Top of Given data
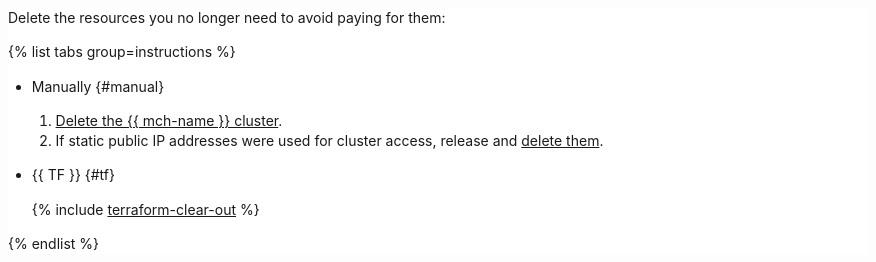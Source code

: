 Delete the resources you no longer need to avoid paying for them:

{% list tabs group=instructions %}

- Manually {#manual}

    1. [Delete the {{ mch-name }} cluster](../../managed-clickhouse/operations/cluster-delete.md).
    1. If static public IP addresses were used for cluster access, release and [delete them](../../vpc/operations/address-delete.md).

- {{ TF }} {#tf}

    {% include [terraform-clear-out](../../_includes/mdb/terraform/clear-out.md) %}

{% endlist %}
Bottom of Given data
Top of Given data
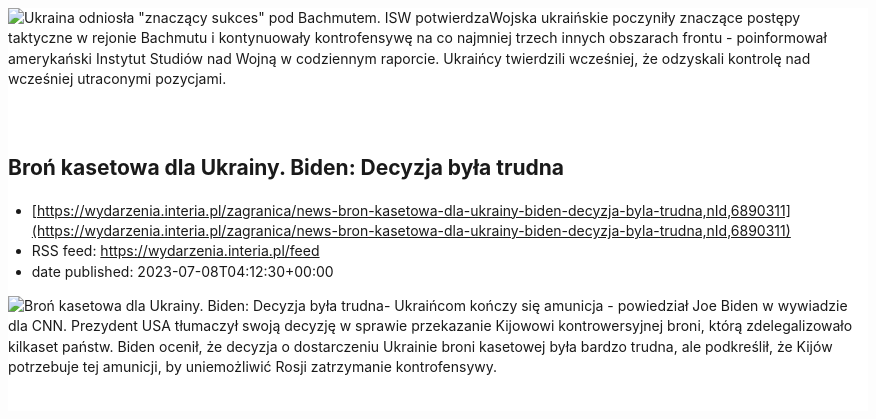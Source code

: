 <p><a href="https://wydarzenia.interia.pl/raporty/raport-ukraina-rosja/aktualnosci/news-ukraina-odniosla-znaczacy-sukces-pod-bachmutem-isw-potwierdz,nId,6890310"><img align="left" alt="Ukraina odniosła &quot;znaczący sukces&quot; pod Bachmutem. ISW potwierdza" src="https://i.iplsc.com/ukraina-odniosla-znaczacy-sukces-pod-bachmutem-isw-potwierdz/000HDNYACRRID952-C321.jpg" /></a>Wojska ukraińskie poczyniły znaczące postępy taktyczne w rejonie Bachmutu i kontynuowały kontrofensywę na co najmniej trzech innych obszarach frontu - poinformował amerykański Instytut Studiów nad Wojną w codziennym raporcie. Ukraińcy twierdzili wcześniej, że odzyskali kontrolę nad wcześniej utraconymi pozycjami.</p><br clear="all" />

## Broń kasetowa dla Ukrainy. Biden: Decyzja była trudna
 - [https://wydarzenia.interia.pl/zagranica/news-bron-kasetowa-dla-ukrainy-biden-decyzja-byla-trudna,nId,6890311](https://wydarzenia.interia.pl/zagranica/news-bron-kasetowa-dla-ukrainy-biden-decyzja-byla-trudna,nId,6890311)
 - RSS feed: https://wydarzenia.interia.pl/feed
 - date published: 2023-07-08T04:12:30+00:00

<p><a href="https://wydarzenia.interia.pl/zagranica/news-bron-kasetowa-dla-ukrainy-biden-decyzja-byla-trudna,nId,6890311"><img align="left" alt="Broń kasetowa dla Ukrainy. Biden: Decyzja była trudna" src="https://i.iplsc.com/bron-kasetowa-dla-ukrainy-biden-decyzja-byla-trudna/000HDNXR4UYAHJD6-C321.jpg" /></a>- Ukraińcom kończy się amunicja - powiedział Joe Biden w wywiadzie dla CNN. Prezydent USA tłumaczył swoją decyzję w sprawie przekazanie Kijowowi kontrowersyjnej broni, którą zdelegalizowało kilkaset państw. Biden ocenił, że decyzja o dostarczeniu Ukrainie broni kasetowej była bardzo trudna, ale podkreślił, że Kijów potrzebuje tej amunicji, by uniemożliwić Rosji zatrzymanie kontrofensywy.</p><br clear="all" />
Bottom of Given data
Top of Given data
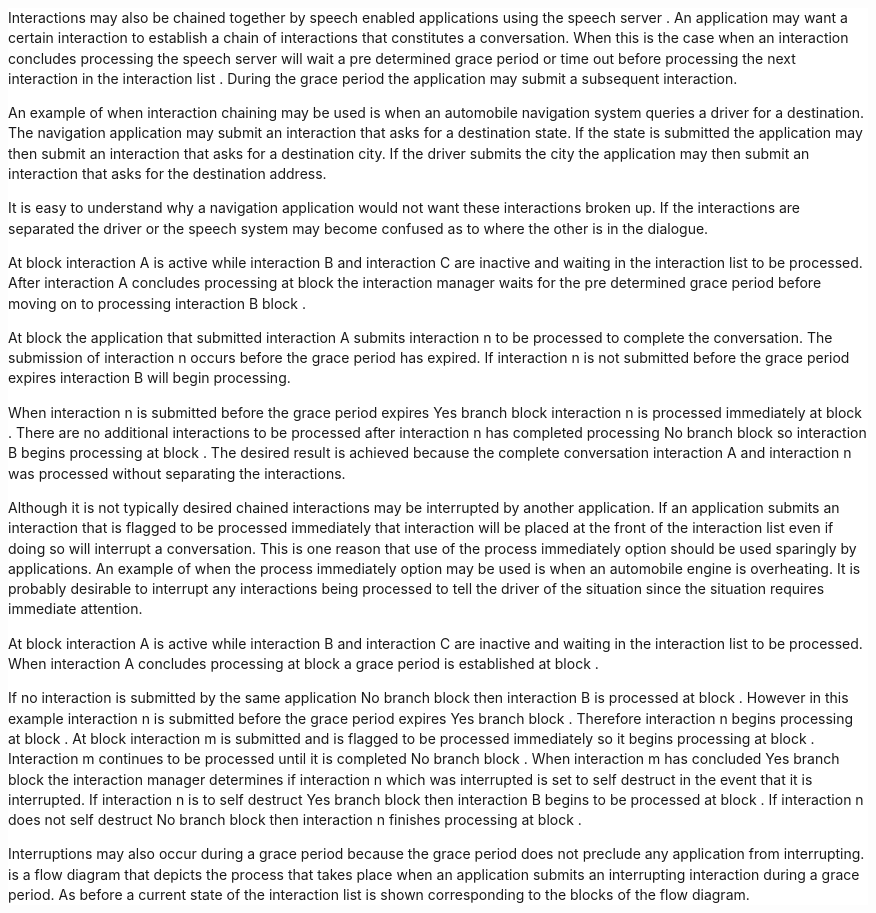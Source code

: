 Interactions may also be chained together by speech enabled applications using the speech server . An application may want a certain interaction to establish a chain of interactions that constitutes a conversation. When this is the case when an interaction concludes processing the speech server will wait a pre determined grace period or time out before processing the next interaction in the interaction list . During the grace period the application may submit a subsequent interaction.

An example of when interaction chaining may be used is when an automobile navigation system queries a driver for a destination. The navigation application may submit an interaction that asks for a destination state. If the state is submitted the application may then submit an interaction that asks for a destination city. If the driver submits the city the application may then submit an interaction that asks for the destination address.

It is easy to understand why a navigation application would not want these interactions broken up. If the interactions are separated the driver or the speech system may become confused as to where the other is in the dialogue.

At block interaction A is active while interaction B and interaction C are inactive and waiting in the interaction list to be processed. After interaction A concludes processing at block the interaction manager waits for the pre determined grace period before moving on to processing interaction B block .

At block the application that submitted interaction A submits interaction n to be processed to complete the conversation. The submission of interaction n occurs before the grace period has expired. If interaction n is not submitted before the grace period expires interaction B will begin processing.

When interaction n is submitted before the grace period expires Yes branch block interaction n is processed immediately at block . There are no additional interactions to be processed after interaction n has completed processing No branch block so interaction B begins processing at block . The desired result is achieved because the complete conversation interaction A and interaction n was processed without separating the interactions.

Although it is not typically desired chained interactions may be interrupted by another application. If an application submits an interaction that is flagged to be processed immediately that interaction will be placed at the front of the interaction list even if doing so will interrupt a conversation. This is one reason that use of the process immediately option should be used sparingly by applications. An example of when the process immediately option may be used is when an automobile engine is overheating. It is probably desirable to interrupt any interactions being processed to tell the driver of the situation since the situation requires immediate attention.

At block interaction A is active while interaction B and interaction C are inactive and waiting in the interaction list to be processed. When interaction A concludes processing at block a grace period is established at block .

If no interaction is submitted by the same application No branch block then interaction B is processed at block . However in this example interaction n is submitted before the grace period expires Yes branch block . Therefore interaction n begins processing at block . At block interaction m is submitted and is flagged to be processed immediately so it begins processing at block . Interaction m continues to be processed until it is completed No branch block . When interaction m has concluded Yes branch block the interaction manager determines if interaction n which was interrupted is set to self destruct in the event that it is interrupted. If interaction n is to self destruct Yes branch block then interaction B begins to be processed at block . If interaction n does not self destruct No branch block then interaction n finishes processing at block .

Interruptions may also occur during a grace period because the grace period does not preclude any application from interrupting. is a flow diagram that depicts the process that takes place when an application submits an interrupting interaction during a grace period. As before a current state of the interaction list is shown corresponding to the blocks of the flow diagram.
Bottom of Given data
Task goal:
If a line of the data holds the string "system", list it.

Your solution:
An example of when interaction chaining may be used is when an automobile navigation system queries a driver for a destination. The navigation application may submit an interaction that asks for a destination state. If the state is submitted the application may then submit an interaction that asks for a destination city. If the driver submits the city the application may then submit an interaction that asks for the destination address.
It is easy to understand why a navigation application would not want these interactions broken up. If the interactions are separated the driver or the speech system may become confused as to where the other is in the dialogue.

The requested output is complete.